PROBLEM REQUIREMENTS →
Every line from the one containing "<summary> 😇 <b>My" through the last line below should be reproduced exactly; please include nothing else.

DATA FOR THIS EXERCISE →
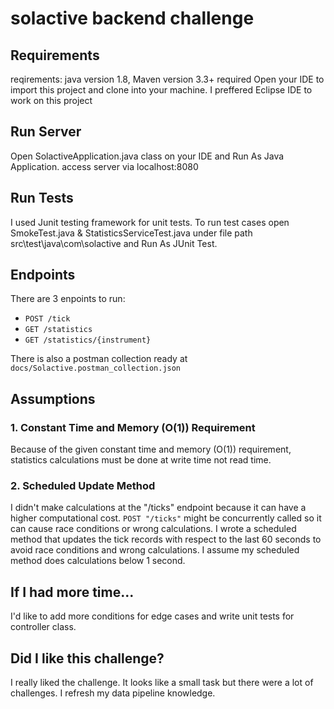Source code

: # solactive backend challenge

## Requirements

reqirements: java version 1.8, Maven version 3.3+ required
Open your IDE to import this project and clone into your machine. I preffered Eclipse IDE to work on this project

## Run Server

Open SolactiveApplication.java class on your IDE and Run As Java Application.
access server via localhost:8080 

## Run Tests
I used Junit testing framework for unit tests. To run test cases open SmokeTest.java & StatisticsServiceTest.java under file path src\test\java\com\solactive and Run As JUnit Test.

## Endpoints

There are 3 enpoints to run:

- `POST /tick`
- `GET /statistics`
- `GET /statistics/{instrument}`

There is also a postman collection ready at `docs/Solactive.postman_collection.json`

## Assumptions

### 1. Constant Time and Memory (O(1)) Requirement

Because of the given constant time and memory (O(1)) requirement, statistics calculations must be done at write time not read time.

### 2. Scheduled Update Method

I didn't make calculations at the "/ticks" endpoint because it can have a higher computational cost. `POST "/ticks"` might be concurrently called so it can cause race conditions or wrong calculations. I wrote a scheduled method that updates the tick records with respect to the last 60 seconds to avoid race conditions and wrong calculations. I assume my scheduled method does calculations below 1 second.

## If I had more time...

I'd like to add more conditions for edge cases and write unit tests for controller class.

## Did I like this challenge?

I really liked the challenge. It looks like a small task but there were a lot of challenges. I refresh my data pipeline knowledge.
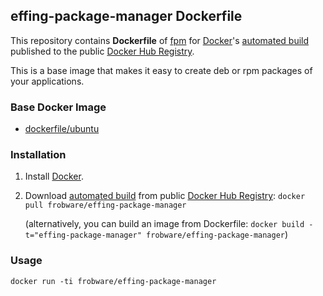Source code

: ## effing-package-manager Dockerfile

This repository contains **Dockerfile** of [fpm](https://github.com/jordansissel/fpm) for [Docker](https://www.docker.com/)'s [automated build](https://registry.hub.docker.com/u/dockerfile/effing-package-manager/) published to the public [Docker Hub Registry](https://registry.hub.docker.com/).

This is a base image that makes it easy to create deb or rpm packages of your applications.

### Base Docker Image

* [dockerfile/ubuntu](http://dockerfile.github.io/#/ubuntu)

### Installation

1. Install [Docker](https://www.docker.com/).

2. Download [automated build](https://registry.hub.docker.com/u/frobware/effing-package-manager/) from public [Docker Hub Registry](https://registry.hub.docker.com/): `docker pull frobware/effing-package-manager`

   (alternatively, you can build an image from Dockerfile: `docker build -t="effing-package-manager" frobware/effing-package-manager`)

### Usage

    docker run -ti frobware/effing-package-manager
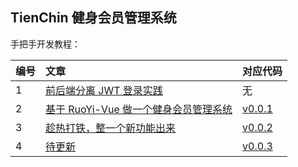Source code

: ## TienChin 健身会员管理系统

手把手开发教程：

|编号|文章|对应代码|
|:--|:--|:--|
|1|[前后端分离 JWT 登录实践](https://mp.weixin.qq.com/s/pqQNZ8lL9rfxm1XNyVTSHA)|无|
|2|[基于 RuoYi-Vue 做一个健身会员管理系统](https://mp.weixin.qq.com/s/zo0fu4qmGTV4pSb5wiIC_w)|[v0.0.1](https://github.com/lenve/tienchin/archive/refs/tags/v0.0.1.zip)|
|3|[趁热打铁，整一个新功能出来](https://mp.weixin.qq.com/s/lWA0tZ_LxNdG8q9GB7xDZA)|[v0.0.2](https://github.com/lenve/tienchin/archive/refs/tags/v0.0.2.zip)|
|4|[待更新](http://www.javaboy.org)|[v0.0.3](https://github.com/lenve/tienchin/archive/refs/tags/v0.0.3.zip)|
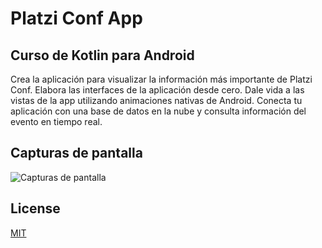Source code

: # Platzi Conf App

## Curso de Kotlin para Android

Crea la aplicación para visualizar la información más importante de Platzi Conf. Elabora las interfaces de la aplicación desde cero. Dale vida a las vistas de la app utilizando animaciones nativas de Android. Conecta tu aplicación con una base de datos en la nube y consulta información del evento en tiempo real.

## Capturas de pantalla


![Capturas de pantalla](https://static.platzi.com/media/user_upload/imagen-e2d5bfeb-9de5-4b28-b280-790d83cb9e22.jpg)


## License
[MIT](https://choosealicense.com/licenses/mit/)
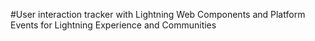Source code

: #User interaction tracker with Lightning Web Components and Platform Events for Lightning Experience and Communities
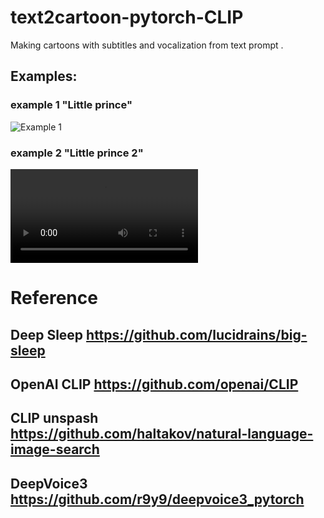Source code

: # text2cartoon-pytorch-CLIP
Making cartoons with subtitles and vocalization from text prompt . 

## Examples:

### example 1 "Little prince"
![Example 1](https://github.com/ZackPashkin/text2cartoon-pytorch-CLIP/blob/main/examples/little_prince%20(1).gif)


### example 2 "Little prince 2"
![Example 2](https://github.com/ZackPashkin/text2cartoon-pytorch-CLIP/blob/main/examples/res_short.mp4)



# Reference
##  Deep Sleep https://github.com/lucidrains/big-sleep
## OpenAI CLIP https://github.com/openai/CLIP
## CLIP unspash https://github.com/haltakov/natural-language-image-search
## DeepVoice3 https://github.com/r9y9/deepvoice3_pytorch


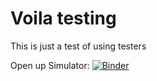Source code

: # Voila testing 

This is just a test of using testers

Open up Simulator:
[![Binder](https://mybinder.org/badge_logo.svg)](https://mybinder.org/v2/gh/jiboncom/macroSim/HEAD?labpath=voila%2Frender%2FCloseEconSimulator.ipynb)
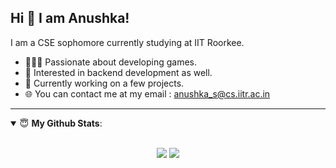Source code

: 
## Hi 👋 I am Anushka! 
I am a CSE sophomore currently studying at IIT Roorkee. 

- 👨🏽‍💻 Passionate about developing games.
- 🤝 Interested in backend development as well.
- 👨 Currently working on a few projects.
- 🌐 You can contact me at my email : anushka_s@cs.iitr.ac.in

---
<details open>
 <summary> 😇 <b>My Github Stats</b>: </summary>
<br>
<p align = "center">
  <img src = "https://github-readme-stats.vercel.app/api?username=anushka1623&show_icons=true&theme=tokyonight&line_height=27">
  <img src = "https://github-readme-stats.vercel.app/api/top-langs/?username=anushka1623&hide=css,java,html&theme=tokyonight">
</p>
</details>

SOLUTION TO THE PROBLEM →
 <summary> 😇 <b>My Github Stats</b>: </summary>
<br>
<p align = "center">
  <img src = "https://github-readme-stats.vercel.app/api?username=anushka1623&show_icons=true&theme=tokyonight&line_height=27">
  <img src = "https://github-readme-stats.vercel.app/api/top-langs/?username=anushka1623&hide=css,java,html&theme=tokyonight">
</p>
</details>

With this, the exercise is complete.